Bedford Avenue Entrances to Reopen at the Nostrand A/C, Elevators Coming Too

Originally published in The Bklyner on February 07, 2020.

Work has begun to reopen the Bedford Avenue entrances to the Nostrand Av A/C subway station that were closed some 30 years ago in response to high crime, MTA informed us yesterday. The station is also slated to receive elevators as part of the 2020-24 MTA capital plan to make it accessible.

This is not the first time the community has had to fight for the entrances to be reopened.

The Bedford Avenue entrances were opened for rush-hour commuters in 1950s, to ease overcrowding and provide easy access to Bedford Avenue. The community had advocated for over a decade to open the entrances that were constructed yet boarded up since the station was completed in 1936, papers reported at the time.

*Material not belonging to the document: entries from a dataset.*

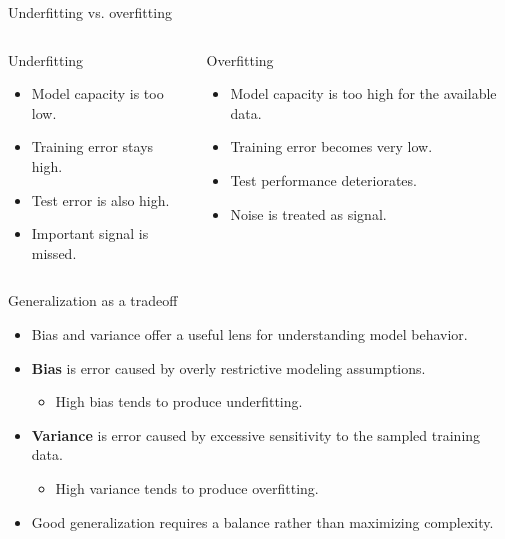 \documentclass[12pt]{beamer}
\begin{document}
\begin{frame}{Underfitting vs. overfitting}
  \begin{columns}[T]
      \begin{warningbox}{Underfitting}
        \begin{itemize}
          \item Model capacity is too low.
          \item Training error stays high.
          \item Test error is also high.
          \item Important signal is missed.
        \end{itemize}
      \end{warningbox}
      \begin{warningbox}{Overfitting}
        \begin{itemize}
          \item Model capacity is too high for the available data.
          \item Training error becomes very low.
          \item Test performance deteriorates.
          \item Noise is treated as signal.
        \end{itemize}
      \end{warningbox}
  \end{columns}
\end{frame}

\begin{frame}{Generalization as a tradeoff}
  \begin{itemize}
    \item Bias and variance offer a useful lens for understanding model behavior.
    \item \textbf{Bias} is error caused by overly restrictive modeling assumptions.
      \begin{itemize}
        \item High bias tends to produce underfitting.
      \end{itemize}
    \item \textbf{Variance} is error caused by excessive sensitivity to the sampled training data.
      \begin{itemize}
        \item High variance tends to produce overfitting.
      \end{itemize}
    \item Good generalization requires a balance rather than maximizing complexity.
  \end{itemize}
\end{frame}
\end{document}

By 1981, MTA listed the station as one of the most deteriorated in the system, the entrances were closed again soon after, and the passageway was closed as one of 15 across the city to following a horrific rape in 1991 at a Manhattan station.

Beverly Dolinsky, then director of the M.T.A.’s Permanent Citizens Advisory Council, an advocacy group representing subway and bus riders, told The New York Times in March of 1991 that the move would help increase the sense of safety.

“Although it may be inconvenient for some people to walk the long way around,” Ms. Dolinsky said, “I think most riders won’t mind because of the increased feeling of safety.”

Ebony, who has been using the station since she was in high school decades ago but did not wish to be photographed, remembers when the old Nostrand Avenue Station entrance on Bedford Avenue was still open. It was “awful,” she said. She remembers the old passageway which once connected the Fulton Street entrance with the Bedford Avenue entrance the MTA plans to reopen. It was a regular hangout for the homeless community, she said. 

“You’re raised here — you’re taught not to go in that way,” even though it was more convenient for her and her family at the time. It felt “sketchy,” and “dark,” she said.